_Instructions for the task:_ Would you count the lines below that contain the string "Defaults" and reply with that number only?
↓↓↓
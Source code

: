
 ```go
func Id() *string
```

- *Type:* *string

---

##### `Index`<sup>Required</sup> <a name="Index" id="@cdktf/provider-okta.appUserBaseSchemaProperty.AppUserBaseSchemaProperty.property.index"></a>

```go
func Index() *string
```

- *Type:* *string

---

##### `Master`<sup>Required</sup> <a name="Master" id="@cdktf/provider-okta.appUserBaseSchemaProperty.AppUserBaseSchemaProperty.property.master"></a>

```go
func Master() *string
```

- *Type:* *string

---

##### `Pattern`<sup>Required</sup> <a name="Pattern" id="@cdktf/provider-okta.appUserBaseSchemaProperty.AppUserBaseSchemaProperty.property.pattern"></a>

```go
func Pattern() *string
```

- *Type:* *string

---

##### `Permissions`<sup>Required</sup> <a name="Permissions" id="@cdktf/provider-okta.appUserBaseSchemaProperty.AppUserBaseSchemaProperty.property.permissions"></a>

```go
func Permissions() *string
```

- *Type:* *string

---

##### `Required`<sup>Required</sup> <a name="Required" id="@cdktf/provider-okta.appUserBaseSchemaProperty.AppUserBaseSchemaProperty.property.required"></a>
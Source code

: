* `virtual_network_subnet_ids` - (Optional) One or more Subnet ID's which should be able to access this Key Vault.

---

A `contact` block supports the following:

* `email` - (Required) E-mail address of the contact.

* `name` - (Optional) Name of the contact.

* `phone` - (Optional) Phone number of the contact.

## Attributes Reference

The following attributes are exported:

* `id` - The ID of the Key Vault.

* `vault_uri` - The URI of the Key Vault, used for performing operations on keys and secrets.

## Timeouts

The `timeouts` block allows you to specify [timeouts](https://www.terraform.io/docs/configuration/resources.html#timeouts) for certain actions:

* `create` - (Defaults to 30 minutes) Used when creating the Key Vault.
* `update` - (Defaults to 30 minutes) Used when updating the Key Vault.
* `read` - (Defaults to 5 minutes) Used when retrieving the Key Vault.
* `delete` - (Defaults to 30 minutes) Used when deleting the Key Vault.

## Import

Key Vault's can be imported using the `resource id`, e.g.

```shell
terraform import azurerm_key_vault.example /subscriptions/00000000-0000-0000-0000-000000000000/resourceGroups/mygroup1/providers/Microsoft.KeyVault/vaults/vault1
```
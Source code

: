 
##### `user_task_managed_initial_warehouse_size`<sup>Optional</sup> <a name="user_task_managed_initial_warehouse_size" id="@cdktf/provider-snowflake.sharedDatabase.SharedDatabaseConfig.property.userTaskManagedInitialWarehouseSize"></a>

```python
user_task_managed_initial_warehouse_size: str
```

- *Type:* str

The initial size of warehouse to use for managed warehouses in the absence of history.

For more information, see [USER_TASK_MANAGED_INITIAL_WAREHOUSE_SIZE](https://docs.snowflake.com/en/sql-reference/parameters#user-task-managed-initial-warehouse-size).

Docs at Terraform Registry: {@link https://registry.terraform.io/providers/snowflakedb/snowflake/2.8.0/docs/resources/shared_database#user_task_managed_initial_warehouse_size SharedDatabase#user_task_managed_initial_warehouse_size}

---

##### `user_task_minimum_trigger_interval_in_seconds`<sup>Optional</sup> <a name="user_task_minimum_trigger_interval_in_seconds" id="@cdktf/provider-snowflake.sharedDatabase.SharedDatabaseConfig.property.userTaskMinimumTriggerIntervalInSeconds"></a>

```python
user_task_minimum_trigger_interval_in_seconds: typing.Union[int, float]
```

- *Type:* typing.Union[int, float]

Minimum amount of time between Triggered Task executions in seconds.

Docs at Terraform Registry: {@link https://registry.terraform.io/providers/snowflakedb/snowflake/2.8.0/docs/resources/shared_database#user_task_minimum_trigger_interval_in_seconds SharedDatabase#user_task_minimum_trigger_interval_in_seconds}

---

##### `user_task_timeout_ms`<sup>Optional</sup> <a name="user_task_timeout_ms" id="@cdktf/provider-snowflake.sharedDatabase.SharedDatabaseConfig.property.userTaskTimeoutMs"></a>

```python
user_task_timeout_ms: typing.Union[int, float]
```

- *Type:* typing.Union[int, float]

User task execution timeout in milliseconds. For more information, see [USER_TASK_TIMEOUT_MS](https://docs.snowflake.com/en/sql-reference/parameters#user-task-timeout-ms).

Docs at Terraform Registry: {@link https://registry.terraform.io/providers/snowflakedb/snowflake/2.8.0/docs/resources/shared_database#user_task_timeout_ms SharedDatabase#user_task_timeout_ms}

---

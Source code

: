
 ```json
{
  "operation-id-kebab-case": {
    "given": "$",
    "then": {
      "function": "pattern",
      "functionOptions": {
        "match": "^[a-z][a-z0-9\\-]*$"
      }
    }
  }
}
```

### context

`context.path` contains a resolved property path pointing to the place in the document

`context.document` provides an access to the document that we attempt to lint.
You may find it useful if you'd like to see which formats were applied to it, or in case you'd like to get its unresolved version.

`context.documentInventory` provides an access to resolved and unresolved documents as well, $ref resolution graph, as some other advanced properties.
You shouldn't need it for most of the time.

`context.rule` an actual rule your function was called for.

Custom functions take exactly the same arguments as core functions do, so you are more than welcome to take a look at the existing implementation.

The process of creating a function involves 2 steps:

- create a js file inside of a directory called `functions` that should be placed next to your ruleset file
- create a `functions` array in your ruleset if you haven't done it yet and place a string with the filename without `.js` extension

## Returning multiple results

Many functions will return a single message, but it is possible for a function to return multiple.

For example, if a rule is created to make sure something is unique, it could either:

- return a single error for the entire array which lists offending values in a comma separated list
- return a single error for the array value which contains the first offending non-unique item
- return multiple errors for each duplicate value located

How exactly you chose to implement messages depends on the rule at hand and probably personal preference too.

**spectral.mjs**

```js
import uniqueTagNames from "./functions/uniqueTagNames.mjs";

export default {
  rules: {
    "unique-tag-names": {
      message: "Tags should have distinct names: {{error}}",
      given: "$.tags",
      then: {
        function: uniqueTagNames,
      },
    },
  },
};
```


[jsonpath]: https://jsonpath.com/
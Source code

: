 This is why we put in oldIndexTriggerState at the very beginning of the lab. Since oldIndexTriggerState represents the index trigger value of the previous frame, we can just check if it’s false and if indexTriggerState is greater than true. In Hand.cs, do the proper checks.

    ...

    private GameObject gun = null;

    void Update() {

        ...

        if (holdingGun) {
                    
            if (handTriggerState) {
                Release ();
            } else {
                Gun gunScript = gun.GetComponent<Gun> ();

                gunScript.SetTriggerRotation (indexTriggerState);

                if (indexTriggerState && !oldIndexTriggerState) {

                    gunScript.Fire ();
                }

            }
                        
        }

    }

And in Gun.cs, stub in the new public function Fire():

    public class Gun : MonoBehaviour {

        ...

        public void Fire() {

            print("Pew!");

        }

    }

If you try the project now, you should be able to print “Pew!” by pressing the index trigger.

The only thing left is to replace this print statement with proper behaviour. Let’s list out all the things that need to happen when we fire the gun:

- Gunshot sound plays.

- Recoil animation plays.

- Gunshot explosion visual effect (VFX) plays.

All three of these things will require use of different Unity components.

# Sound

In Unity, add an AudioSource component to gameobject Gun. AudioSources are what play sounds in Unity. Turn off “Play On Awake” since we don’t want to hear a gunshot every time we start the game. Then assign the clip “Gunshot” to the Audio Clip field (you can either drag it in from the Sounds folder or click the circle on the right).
↑↑↑
_Expected answer:_ 4